A subsistence farmer, who has been surviving on farming small grains, has not been spared by the vagaries of climate change.
“As you can see, my crops are yet to germinate yet we are already in December. In the previous years, by now crops would have been showing life already.
“It’s a different year, it is so hot and I doubt my crops will yield anything. This is the worst season for me, I just don’t know how we are going to survive,” she says.
Future is not alone in this predicament as 38 percent of rural households were protected to be cereal insecure at the peak of the lean season according to the ZimVac 2022 report
Zimbabwe is experiencing food insecurity, with 5.6 out of 16.6 million people (33%) having insufficient food consumption.
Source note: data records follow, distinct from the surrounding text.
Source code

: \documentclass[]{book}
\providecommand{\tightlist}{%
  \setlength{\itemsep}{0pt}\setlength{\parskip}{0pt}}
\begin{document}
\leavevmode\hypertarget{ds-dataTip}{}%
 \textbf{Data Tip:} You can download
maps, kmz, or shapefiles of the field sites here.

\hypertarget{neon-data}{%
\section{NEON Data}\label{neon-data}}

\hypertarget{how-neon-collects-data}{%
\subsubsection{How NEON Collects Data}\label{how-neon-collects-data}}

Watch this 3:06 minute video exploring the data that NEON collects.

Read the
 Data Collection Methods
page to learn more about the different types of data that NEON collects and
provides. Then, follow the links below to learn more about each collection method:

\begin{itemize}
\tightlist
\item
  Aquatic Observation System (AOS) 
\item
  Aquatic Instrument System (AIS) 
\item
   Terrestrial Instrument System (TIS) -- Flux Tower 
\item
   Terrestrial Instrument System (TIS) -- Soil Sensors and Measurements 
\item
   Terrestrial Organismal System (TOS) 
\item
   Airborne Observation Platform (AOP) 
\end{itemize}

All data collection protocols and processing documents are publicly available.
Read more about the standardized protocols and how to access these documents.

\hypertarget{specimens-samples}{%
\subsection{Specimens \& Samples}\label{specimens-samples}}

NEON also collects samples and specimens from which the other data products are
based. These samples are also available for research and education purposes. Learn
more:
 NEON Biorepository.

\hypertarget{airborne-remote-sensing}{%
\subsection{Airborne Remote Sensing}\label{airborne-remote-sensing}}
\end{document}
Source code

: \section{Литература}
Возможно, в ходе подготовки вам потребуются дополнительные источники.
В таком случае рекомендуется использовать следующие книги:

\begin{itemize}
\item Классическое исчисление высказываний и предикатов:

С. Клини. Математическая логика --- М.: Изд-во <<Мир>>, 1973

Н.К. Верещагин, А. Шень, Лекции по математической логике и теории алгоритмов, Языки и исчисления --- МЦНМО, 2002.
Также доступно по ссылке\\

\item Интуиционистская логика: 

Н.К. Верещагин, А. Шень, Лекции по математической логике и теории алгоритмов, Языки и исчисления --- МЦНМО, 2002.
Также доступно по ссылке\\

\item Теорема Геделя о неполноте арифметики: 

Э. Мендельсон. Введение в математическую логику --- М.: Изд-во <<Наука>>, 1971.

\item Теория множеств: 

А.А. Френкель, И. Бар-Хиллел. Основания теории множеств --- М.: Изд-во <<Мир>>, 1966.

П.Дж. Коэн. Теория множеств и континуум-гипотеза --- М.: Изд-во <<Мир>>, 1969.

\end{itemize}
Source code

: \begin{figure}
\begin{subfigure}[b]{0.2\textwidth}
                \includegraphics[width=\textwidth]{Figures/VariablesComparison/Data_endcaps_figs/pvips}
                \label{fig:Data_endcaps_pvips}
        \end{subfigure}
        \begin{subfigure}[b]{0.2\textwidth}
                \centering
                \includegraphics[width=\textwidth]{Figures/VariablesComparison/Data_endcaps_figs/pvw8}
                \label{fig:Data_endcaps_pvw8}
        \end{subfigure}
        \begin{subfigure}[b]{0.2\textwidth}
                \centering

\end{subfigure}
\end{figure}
In response to Future’s predicament and many others the Zimbabwe Red Cross Society with the support from the International Federation of Red Cross is implementing a Hunger Crisis Response project in Mwenezi district which is set to benefit over 4 000 people through a cash transfer programme.
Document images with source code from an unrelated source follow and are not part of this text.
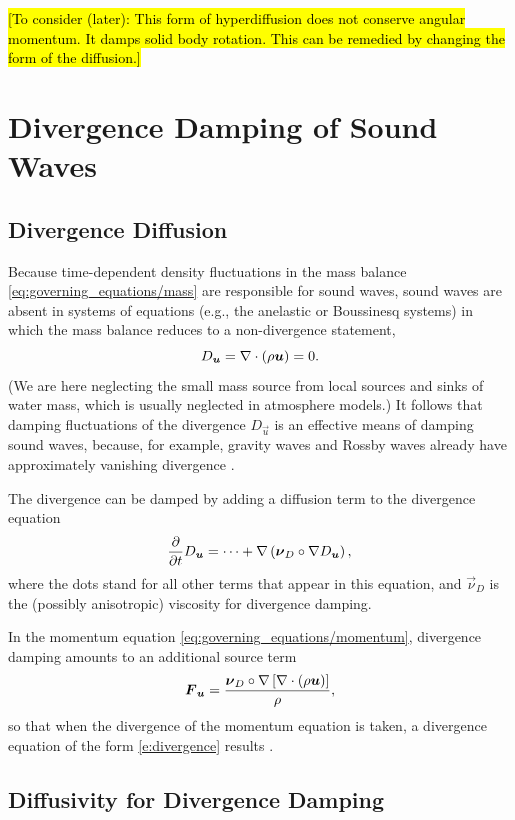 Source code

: \documentclass{report}
\begin{document}
\hl{[To consider (later): This form of hyperdiffusion does not conserve angular momentum. It damps solid body rotation. This can be remedied by changing the form of the diffusion.]}

\section{Divergence Damping of Sound Waves}

\subsection{Divergence Diffusion}

Because time-dependent density fluctuations in the mass balance \eqref{eq:governing_equations/mass} are responsible for sound waves, sound waves are absent in systems of equations (e.g., the anelastic or Boussinesq systems) in which the mass balance reduces to a non-divergence statement,
\[
D_{\boldsymbol{{u}}} = \nabla \cdot (\rho \boldsymbol{{u}}) = 0.
\]
(We are here neglecting the small mass source from local sources and sinks of water mass, which is usually neglected in atmosphere models.) It follows that damping fluctuations of the divergence $D_{\vec{u}}$ is an effective means of damping sound waves, because, for example, gravity waves and Rossby waves already have approximately vanishing divergence \citep{Skamarock92a}. 

The divergence can be damped by adding a diffusion term to the divergence equation
\begin{equation}\label{e:divergence}
\frac{\partial}{\partial t} D_{\boldsymbol{{u}}}  = \cdots + \nabla \left( \boldsymbol{{\nu}}_D \circ \nabla D_{\boldsymbol{{u}}} \right),
\end{equation}
where the dots stand for all other terms that appear in this equation, and $\vec{\nu}_D$ is the (possibly anisotropic) viscosity for divergence damping.

In the momentum equation \eqref{eq:governing_equations/momentum}, divergence damping amounts to an additional source term
\begin{equation}
\boldsymbol{{F}}_{\boldsymbol{{u}}} = \frac{\boldsymbol{{\nu}}_D \circ \nabla\left[\nabla \cdot (\rho \boldsymbol{{u}}) \right]}{\rho},
\end{equation}
so that when the divergence of the momentum equation is taken, a divergence equation of the form \eqref{e:divergence} results \citep[cf.][]{Jablonowski11a}. 

\subsection{Diffusivity for Divergence Damping}
\end{document}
“The Zero Hunger programme is part of the IFRC and ZRCS’s urgent and massive action to scale up life-saving assistance to millions of people facing crisis or worse levels of acute food insecurity in Zimbabwe,” said ZRCS secretary-general Elias Hwenga.
“At the same time, through longer-term programming, the ZRCS will address the root causes of food insecurity while building upon its previous successes and work in support of government plans and frameworks in building the resilience of the most impoverished communities.”
The Hunger Crisis Programme is anticipated to be implemented in other districts which include Buhera and Chiredzi.
Acting district development coordinator for Mwenezi Iceben Masiiwa said the area was the most affected by climate change and welcomed the ZRCS intervention.
“We appreciate this support to alleviate the food insecurity challenges in this district, one of the most affected in the country.
“The government with support from various partners is already working on a programme to reduce the hunger threat in this area.
“Climate change is real and with various stakeholders we are working with communities to adapt to new farming practices,” he said.
Hwenga said the Mwenezi project was anchored on three major pillars, which are food security and livelihoods, health and nutrition as well as water, sanitation and hygiene to ensure that vulnerability for people like Future is reduced.